What you have to do: Out of the entries that follow, copy each line containing "backlog".

Material for the task:
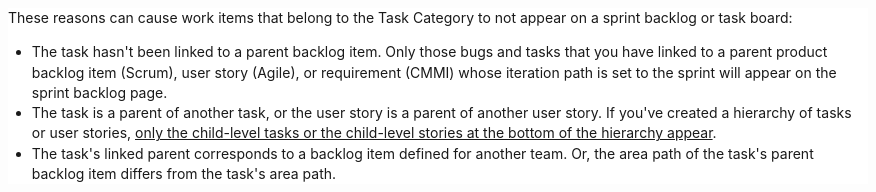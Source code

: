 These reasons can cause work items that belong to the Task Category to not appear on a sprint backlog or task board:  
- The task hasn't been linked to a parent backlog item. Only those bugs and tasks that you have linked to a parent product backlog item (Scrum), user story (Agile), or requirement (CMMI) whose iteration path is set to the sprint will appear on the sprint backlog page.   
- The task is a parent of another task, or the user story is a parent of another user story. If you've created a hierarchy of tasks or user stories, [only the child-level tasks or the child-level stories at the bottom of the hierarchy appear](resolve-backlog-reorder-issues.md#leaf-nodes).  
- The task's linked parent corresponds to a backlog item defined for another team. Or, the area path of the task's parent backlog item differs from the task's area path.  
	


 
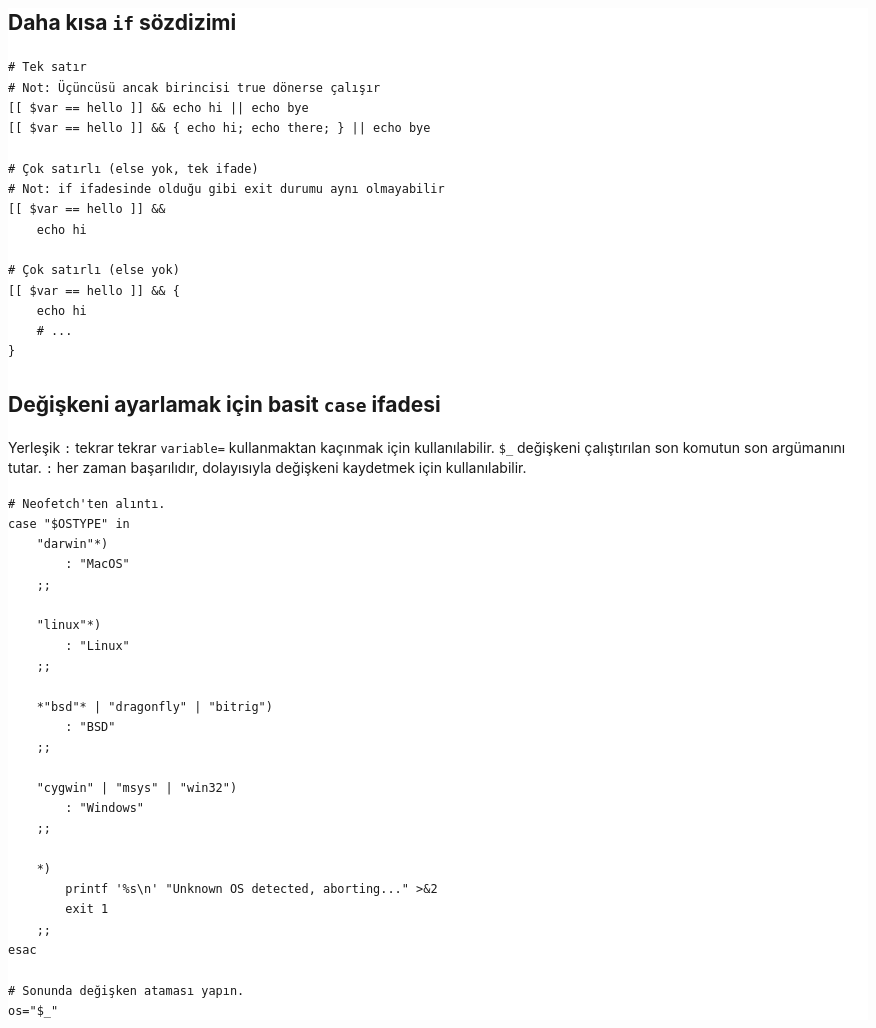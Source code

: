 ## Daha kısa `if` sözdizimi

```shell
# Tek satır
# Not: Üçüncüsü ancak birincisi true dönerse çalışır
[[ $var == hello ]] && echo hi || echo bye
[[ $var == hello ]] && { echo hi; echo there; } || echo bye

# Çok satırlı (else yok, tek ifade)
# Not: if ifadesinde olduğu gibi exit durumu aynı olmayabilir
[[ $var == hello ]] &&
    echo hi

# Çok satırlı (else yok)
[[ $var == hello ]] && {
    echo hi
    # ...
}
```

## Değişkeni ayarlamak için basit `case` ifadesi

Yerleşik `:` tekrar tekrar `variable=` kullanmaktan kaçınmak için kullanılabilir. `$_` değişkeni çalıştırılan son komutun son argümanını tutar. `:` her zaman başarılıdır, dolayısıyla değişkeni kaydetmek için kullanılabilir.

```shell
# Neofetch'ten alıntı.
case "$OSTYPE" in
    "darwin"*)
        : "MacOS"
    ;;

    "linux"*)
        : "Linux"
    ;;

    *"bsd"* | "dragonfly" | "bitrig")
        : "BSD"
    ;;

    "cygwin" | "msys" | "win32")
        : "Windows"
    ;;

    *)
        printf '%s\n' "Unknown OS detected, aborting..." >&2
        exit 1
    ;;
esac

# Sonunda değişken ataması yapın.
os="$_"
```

Exercise result:
: These reasons can cause work items that belong to the Task Category to not appear on a sprint backlog or task board:  
- The task hasn't been linked to a parent backlog item. Only those bugs and tasks that you have linked to a parent product backlog item (Scrum), user story (Agile), or requirement (CMMI) whose iteration path is set to the sprint will appear on the sprint backlog page.   
- The task is a parent of another task, or the user story is a parent of another user story. If you've created a hierarchy of tasks or user stories, [only the child-level tasks or the child-level stories at the bottom of the hierarchy appear](resolve-backlog-reorder-issues.md#leaf-nodes).  
- The task's linked parent corresponds to a backlog item defined for another team. Or, the area path of the task's parent backlog item differs from the task's area path.  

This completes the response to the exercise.